I work at Red Hat on GCC, the GNU Compiler Collection. For the last four releases of GCC, I've been working on -fanalyzer
, a static analysis pass that tries to identify various problems at compile-time, rather than at runtime. It performs "symbolic execution" of C source code—effectively simulating the behavior of the code along the various possible paths of execution through it (with some caveats that we'll discuss).
This article summarizes what's new with -fanalyzer
in GCC 13, which has just been released.
[ Learn more: New C features in GCC 13 ]
New warnings
I first added the analyzer to GCC in GCC 10, with 15 new warnings for the compiler, and we've added more in each subsequent release (Table 1).

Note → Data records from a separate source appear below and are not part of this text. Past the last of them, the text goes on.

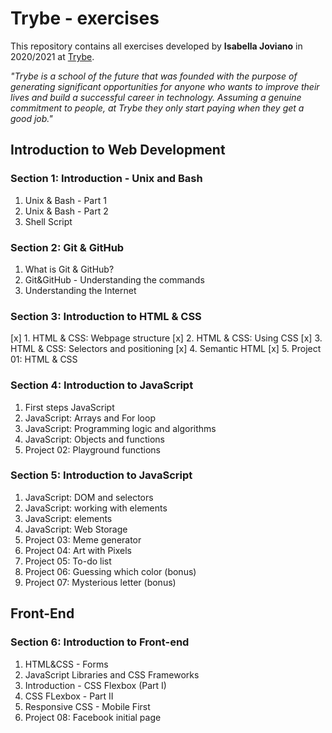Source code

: # Trybe - exercises

This repository contains all exercises developed by **Isabella Joviano** in 2020/2021 at [Trybe](https://www.betrybe.com/). 

_"Trybe is a school of the future that was founded with the purpose of generating significant opportunities for anyone who wants to improve their lives and build a successful career in technology. Assuming a genuine commitment to people, at Trybe they only start paying when they get a good job."_

## Introduction to Web Development

### Section 1: Introduction - Unix and Bash

1. Unix & Bash - Part 1
2. Unix & Bash - Part 2
3. Shell Script

### Section 2: Git & GitHub

1. What is Git & GitHub?
2. Git&GitHub - Understanding the commands
3. Understanding the Internet

### Section 3: Introduction to HTML & CSS
[x] 1.   HTML & CSS: Webpage structure
[x] 2.   HTML & CSS: Using CSS
[x] 3.   HTML & CSS: Selectors and positioning 
[x] 4.   Semantic HTML
[x] 5.   Project 01: HTML & CSS

### Section 4: Introduction to JavaScript
1. First steps JavaScript
2. JavaScript: Arrays and For loop
3. JavaScript: Programming logic and algorithms
4. JavaScript: Objects and functions
5. Project 02: Playground functions

### Section 5: Introduction to JavaScript
1. JavaScript: DOM and selectors
2. JavaScript: working with elements
3. JavaScript: elements
4. JavaScript: Web Storage
5. Project 03: Meme generator
6. Project 04: Art with Pixels
7. Project 05: To-do list
8. Project 06: Guessing which color (bonus)
9. Project 07: Mysterious letter (bonus)

## Front-End

### Section 6: Introduction to Front-end
1. HTML&CSS - Forms
2. JavaScript Libraries and CSS Frameworks
3. Introduction - CSS Flexbox (Part I)
4. CSS FLexbox - Part II
5. Responsive CSS - Mobile First
6. Project 08: Facebook initial page

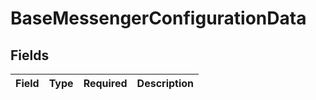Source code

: # BaseMessengerConfigurationData


## Fields

| Field       | Type        | Required    | Description |
| ----------- | ----------- | ----------- | ----------- |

Release | New warnings | Cumulative warnings |
---|---|---|
GCC 10 | 15 | 15 |
GCC 11 | 7 | 22 |
GCC 12 | 5 | 27 |
GCC 13 | 20 | 47 |
As you can see in Table 1, GCC 13 is a big release for -fanalyzer
, adding 20 new warnings. Let's take a look at some of them.
Track dynamic buffer size
Can you spot the bug in the following C code?
#include <stdlib.h>
#include <string.h>
struct str {
size_t len;
char data[];
};
struct str *
make_str_badly (const char *src)
{
size_t len = strlen(src);
struct str *str = malloc(sizeof(str) + len);
if (!str)
return NULL;
str->len = len;
memcpy(str->data, src, len);
str->data[len] = '\0';
return str;
}
The above example makes the common mistake with C-style strings of forgetting the null terminator when computing how much space to allocate for str
.
GCC 13's -fanalyzer
option now keeps track of the sizes of dynamically allocated buffers, and for many cases it checks the simulated memory reads and writes against the sizes of the relevant buffers. With this new work it detects the above problem by emitting this new warning:
<source>: In function 'make_str_badly':
<source>:18:18: warning: heap-based buffer overflow [CWE-122] [-Wanalyzer-out-of-bounds]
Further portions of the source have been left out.